For the record, I am once again doing a project at the Department of Management Studies at the Indian Institute of Science, Bangalore. The project is all confidential and hush-hush so all I can tell you is that it does not involve mayonnaise, engine-oil or live animals. In other words, no animals were harmed during this project. Save me. If that sounded impressive and you think I am a really cool guy, please drop me a mail at bluebarnacle@gmail.com and I shall be more that happy to dispel your illusion.

So, getting back to wandering brains, mine wandered off for a bit of grazing and I read some old e-mails that have accumulated over the past couple of years. It starts of with a punk who slowly becomes this smart-aleck, then a know-it-all-wisecrack and then finally this formal sounding serious guy who seems to have figured out the answer to life, the universe and everything else.

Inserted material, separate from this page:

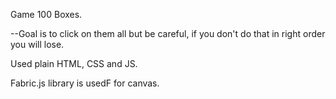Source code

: Game 100 Boxes.

--Goal is to click on them all but be careful, if you don't do that in right order you will lose.

Used plain HTML, CSS and JS.

Fabric.js library is usedF for canvas.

It looks like me and the answer is not forty-two. It’s not entirely new, this exercise, - I keep doing this once in about 6 months and each time a little new pattern pops out, a tiny piece of the jigsaw fits in and I eat another sandwich.
I rarely delete mails that are from real people.

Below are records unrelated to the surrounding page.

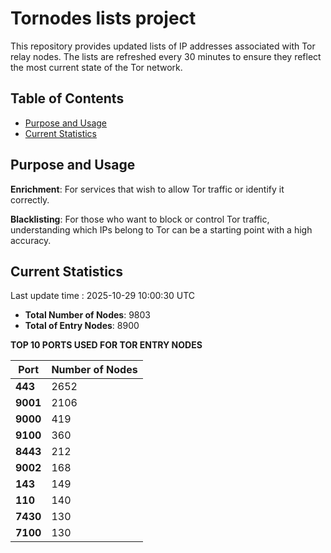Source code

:# Tornodes lists project

This repository provides updated lists of IP addresses associated with Tor relay nodes. The lists are refreshed every 30 minutes to ensure they reflect the most current state of the Tor network.

## Table of Contents

- [Purpose and Usage](#purpose-and-usage)
- [Current Statistics](#current-statistics)


## Purpose and Usage

**Enrichment**: For services that wish to allow Tor traffic or identify it correctly.

**Blacklisting**: For those who want to block or control Tor traffic, understanding which IPs belong to Tor can be a starting point with a high accuracy.

## Current Statistics

Last update time : 2025-10-29 10:00:30 UTC

- **Total Number of Nodes**: 9803
- **Total of Entry Nodes**: 8900

**TOP 10 PORTS USED FOR TOR ENTRY NODES**

| **Port** | **Number of Nodes** |
|------|-----------------|
| **443**   | 2652  |
| **9001**   | 2106  |
| **9000**   | 419  |
| **9100**   | 360  |
| **8443**   | 212  |
| **9002**   | 168  |
| **143**   | 149  |
| **110**   | 140  |
| **7430**   | 130  |
| **7100**   | 130  |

It’s been a long time since I have posted anything and yet for some reason the counter keeps ticking. Someone is checking my blog and I would dearly like to know a) if it is a real person, b)if I know them, c)why do you keep checking my blog and d)do you like it. If you do like it(or even if you don’t) then, please leave a comment or drop me a mail at bluebarnacle@gmail.com. That’s the same id twice in this post. Saves you the trouble of scrolling up. And, yes, if you think you might have a friend or a relative who might like reading it, direct them to my blog.

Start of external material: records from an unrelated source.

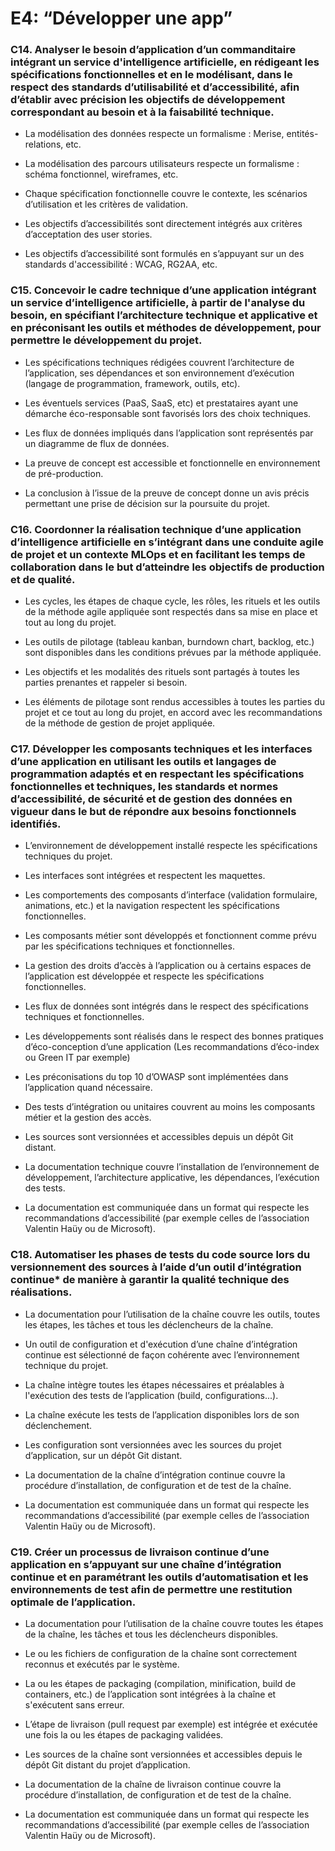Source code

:  # E4: “Développer une app”

### C14. Analyser le besoin d’application d’un commanditaire intégrant un service d'intelligence artificielle, en rédigeant les spécifications fonctionnelles et en le modélisant, dans le respect des standards d’utilisabilité et d’accessibilité, afin d’établir avec précision les objectifs de développement correspondant au besoin et à la faisabilité technique.


- La modélisation des données respecte un formalisme : Merise, entités-relations, etc.

- La modélisation des parcours utilisateurs respecte un formalisme : schéma fonctionnel, wireframes, etc.

- Chaque spécification fonctionnelle couvre le contexte, les scénarios d’utilisation et les critères de validation.

- Les objectifs d’accessibilités sont directement intégrés aux critères d’acceptation des user stories.

- Les objectifs d’accessibilité sont formulés en s’appuyant sur un des standards d'accessibilité : WCAG, RG2AA, etc.

### C15. Concevoir le cadre technique d’une application intégrant un service d’intelligence artificielle, à partir de l'analyse du besoin, en spécifiant l’architecture technique et applicative et en préconisant les outils et méthodes de développement, pour permettre le développement du projet.



- Les spécifications techniques rédigées couvrent l’architecture de l’application, ses dépendances et son environnement d’exécution (langage de programmation, framework, outils, etc).

- Les éventuels services (PaaS, SaaS, etc) et prestataires ayant une démarche éco-responsable sont favorisés lors des choix techniques.

- Les flux de données impliqués dans l’application sont représentés par un diagramme de flux de données.

- La preuve de concept est accessible et fonctionnelle en environnement de pré-production.

- La conclusion à l’issue de la preuve de concept donne un avis précis permettant une prise de décision sur la poursuite du projet.


### C16. Coordonner la réalisation technique d’une application d’intelligence artificielle en s’intégrant dans une conduite agile de projet et un contexte MLOps et en facilitant les temps de collaboration dans le but d’atteindre les objectifs de production et de qualité.

- Les cycles, les étapes de chaque cycle, les rôles, les rituels et les outils de la méthode agile appliquée sont respectés dans sa mise en place et tout au long du projet.

- Les outils de pilotage (tableau kanban, burndown chart, backlog, etc.) sont disponibles dans les conditions prévues par la méthode appliquée.

- Les objectifs et les modalités des rituels sont partagés à toutes les parties prenantes et rappeler si besoin.

- Les éléments de pilotage sont rendus accessibles à toutes les parties du projet et ce tout au long du projet, en accord avec les recommandations de la méthode de gestion de projet appliquée.

### C17. Développer les composants techniques et les interfaces d’une application en utilisant les outils et langages de programmation adaptés et en respectant les spécifications fonctionnelles et techniques, les standards et normes d’accessibilité, de sécurité et de gestion des données en vigueur dans le but de répondre aux besoins fonctionnels identifiés.


- L’environnement de développement installé respecte les spécifications techniques du projet.

- Les interfaces sont intégrées et respectent les maquettes.

- Les comportements des composants d’interface (validation formulaire, animations, etc.) et la navigation respectent les spécifications fonctionnelles.

- Les composants métier sont développés et fonctionnent comme prévu par les spécifications techniques et fonctionnelles.

- La gestion des droits d’accès à l’application ou à certains espaces de l’application est développée et respecte les spécifications fonctionnelles.

- Les flux de données sont intégrés dans le respect des spécifications techniques et fonctionnelles.

- Les développements sont réalisés dans le respect des bonnes pratiques d’éco-conception d’une application (Les recommandations d’éco-index ou Green IT par exemple)

- Les préconisations du top 10 d’OWASP sont implémentées dans l’application quand nécessaire.

- Des tests d’intégration ou unitaires couvrent au moins les composants métier et la gestion des accès.

- Les sources sont versionnées et accessibles depuis un dépôt Git distant.

- La documentation technique couvre l’installation de l’environnement de développement, l’architecture applicative, les dépendances, l’exécution des tests.

- La documentation est communiquée dans un format qui respecte les recommandations d’accessibilité (par exemple celles de l’association Valentin Haüy ou de Microsoft).


### C18. Automatiser les phases de tests du code source lors du versionnement des sources à l’aide d’un outil d’intégration continue* de manière à garantir la qualité technique des réalisations.

- La documentation pour l’utilisation de la chaîne couvre les outils, toutes les étapes, les tâches et tous les déclencheurs de la chaîne.

- Un outil de configuration et d'exécution d’une chaîne d’intégration continue est sélectionné de façon cohérente avec l’environnement technique du projet.

- La chaîne intègre toutes les étapes nécessaires et préalables à l'exécution des tests de l’application (build, configurations...).

- La chaîne exécute les tests de l’application disponibles lors de son déclenchement.

- Les configuration sont versionnées avec les sources du projet d’application, sur un dépôt Git distant.

- La documentation de la chaîne d’intégration continue couvre la procédure d’installation, de configuration et de test de la chaîne.

- La documentation est communiquée dans un format qui respecte les recommandations d’accessibilité (par exemple celles de l’association Valentin Haüy ou de Microsoft).


### C19. Créer un processus de livraison continue d’une application en s’appuyant sur une chaîne d’intégration continue et en paramétrant les outils d’automatisation et les environnements de test afin de permettre une restitution optimale de l’application.

- La documentation pour l’utilisation de la chaîne couvre toutes les étapes de la chaîne, les tâches et tous les déclencheurs disponibles.

- Le ou les fichiers de configuration de la chaîne sont correctement reconnus et exécutés par le système.

- La ou les étapes de packaging (compilation, minification, build de containers, etc.) de l’application sont intégrées à la chaîne et s'exécutent sans erreur.

- L’étape de livraison (pull request par exemple) est intégrée et exécutée une fois la ou les étapes de packaging validées.

- Les sources de la chaîne sont versionnées et accessibles depuis le dépôt Git distant du projet d’application.

- La documentation de la chaîne de livraison continue couvre la procédure d’installation, de configuration et de test de la chaîne.

- La documentation est communiquée dans un format qui respecte les recommandations d’accessibilité (par exemple celles de l’association Valentin Haüy ou de Microsoft).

I happened to go to this quiz that was happening at this local college here in Bangalore. Most colleges here have a fairly normal male-female ratio that is almost equal. Unlike the case in my college where it is 13:1. To cut a long story short, I found myself in the company of two really cute and interesting women, thanks to an old friend. They were friends of his. The average guy from my college would immediately start plotting pick-up lines and ways to hit on them, but all I could think of was data mining and linear programming. I am not gay which, now, implies that I am a)stupid, b)blind, c)decent or d)Don’t know/Can’t say. You choose. Following this realization that I was probably the biggest reason for an abnormally high national average age for people having girlfriends/boyfriends and that I was probably screwing up some other more gifted guys chances I left the place, got home, ate slept, made pasta and sandwiches, spent the night at the lab and wrote this.

So, much for now. More in a couple of days.